ONS – Mixed picture with 2018 house prices
House prices rose by 4.9 per cent year-on-year in January, although average prices were down on the month before, according to the latest data from the Office of National Statistics.
Headline figures show that prices fell by 0.3 per cent from December. This gives an average property price of £225,621.
The average price paid by a first time buyer was £189,859 – an increase of 4.6 per cent, year-on-year.
This is the latest property index to take the temperature of the housing market. As other key indices have found, it paints a mixed picture with regional variation and a lack of supply.
In Scotland prices rose by a more buoyant 7.3 per cent over the year to January 2018, while in Wales prices increased by 4.5 per cent. In Northern Ireland prices increased by 4.3 per cent over the year to quarter four (October to December 2017).

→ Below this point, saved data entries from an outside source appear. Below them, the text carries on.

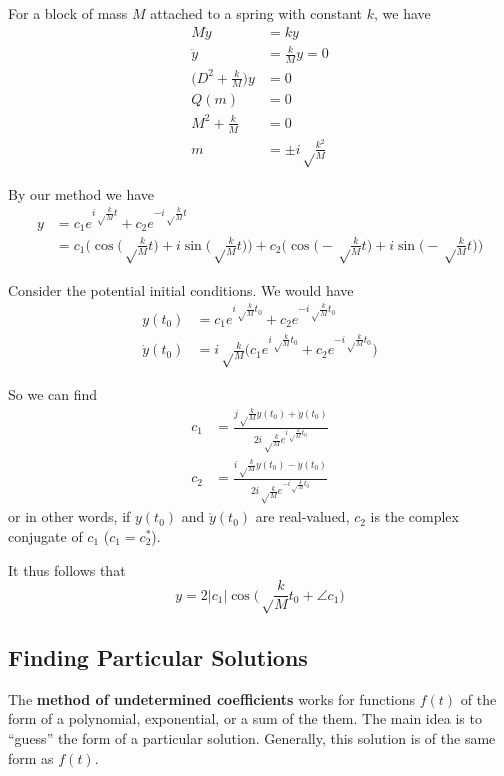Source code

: \documentclass[12pt]{article}
\begin{document}
\begin{example}
For a block of mass $M$ attached to a spring with constant $k$, we have
\begin{align*}
M\ddot y &= ky\\
\ddot y &= \frac{k}{M}y = 0\\
\bigg(D^2 + \frac{k}{M}\bigg)y &= 0\\
Q(m) &= 0\\
M^2 + \frac{k}{M} &= 0\\
m &= \pm i\sqrt\frac{k^2}{M}
\end{align*}

By our method we have
\begin{align*}
y &= c_1 e^{i\sqrt\frac{k}{M} t} + c_2 e^{-i\sqrt\frac{k}{M} t}\\
&= c_1\bigg( \cos\bigl(\sqrt\frac{k}{M} t\bigl) + i\sin\bigl(\sqrt\frac{k}{M} t\bigl)\bigg) + c_2 \bigg(\cos\bigl(-\sqrt\frac{k}{M} t\bigl) + i\sin\bigl(-\sqrt\frac{k}{M} t\bigl)\bigg)
\end{align*}

Consider the potential initial conditions. We would have
\begin{align*}
y(t_0) &= c_1 e^{i\sqrt\frac{k}{M} t_0} + c_2 e^{-i\sqrt\frac{k}{M} t_0}\\
\dot y(t_0) &= i\sqrt\frac{k}{M} \bigg(c_1 e^{i\sqrt\frac{k}{M} t_0} + c_2 e^{-i\sqrt\frac{k}{M} t_0}\bigg)
\end{align*}

So we can find
\begin{align*}
c_1 &= \frac{j\sqrt\frac{k}{M} y(t_0) + \dot y(t_0)}{2i\sqrt\frac{k}{M} e^{i\sqrt\frac{k}{M} t_0}}\\
c_2 &= \frac{i\sqrt\frac{k}{M} y(t_0) - \dot y(t_0)}{2i\sqrt\frac{k}{M} e^{-i\sqrt\frac{k}{M} t_0}}
\end{align*}
or in other words, if $y(t_0)$ and $\dot y(t_0)$ are real-valued, $c_2$ is the complex conjugate of $c_1$ ($c_1 = c_2^*$).

It thus follows that \[ y = 2 |c_1| \cos\bigg(\sqrt\frac{k}{M} t_0 + \angle c_1\bigg) \]
\end{example}

\subsection{Finding Particular Solutions}
The {\bf method of undetermined coefficients} works for functions $f(t)$ of the form of a polynomial, exponential, or a sum of the them. The main idea is to ``guess'' the form of a particular solution. Generally, this solution is of the same form as $f(t)$.
\end{document}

When looking at house prices over a five year period, property prices across the UK have fallen, This has been driven by price falls in England and Northern Ireland. However over this five year period prices have risen in both Scotland and Wales.
There is also considerable variation in the price changes to different property types: detached houses have seen the biggest rise: up by 5 per cent year-one-year. In contrast there has only been a 4 per cent increase in the price of flats and maisonettes.
There was a significant increase in the price of new build property, rising 14.2 per cent year on year.
Many property experts have pointed to Government schemes, such as Help to Buy fuelling price inflation in this sector.
The ONS figures also show sales volumes have fallen across the UK. In England they are down 13 per cent, in Wales down 5.2 per cent, but Scotland has seen a more modest fall of 1.9 per cent. Again Northern Ireland’s figures are calculated on a slightly different basis but show a decline in sales volumes of 8.8 per cent between the fourth quarter 2016 and the fourth quarter 2018.
Landbay chief executive John Goodall says: “House prices got off to a rocky start in 2018. Despite record low mortgage rates remaining largely unchanged since the rate rise, and November’s stamp duty reforms said to have already benefited 60,000 first time buyers, owning a property remains out of reach for many aspiring homeowners looking to get their foot on the housing ladder.”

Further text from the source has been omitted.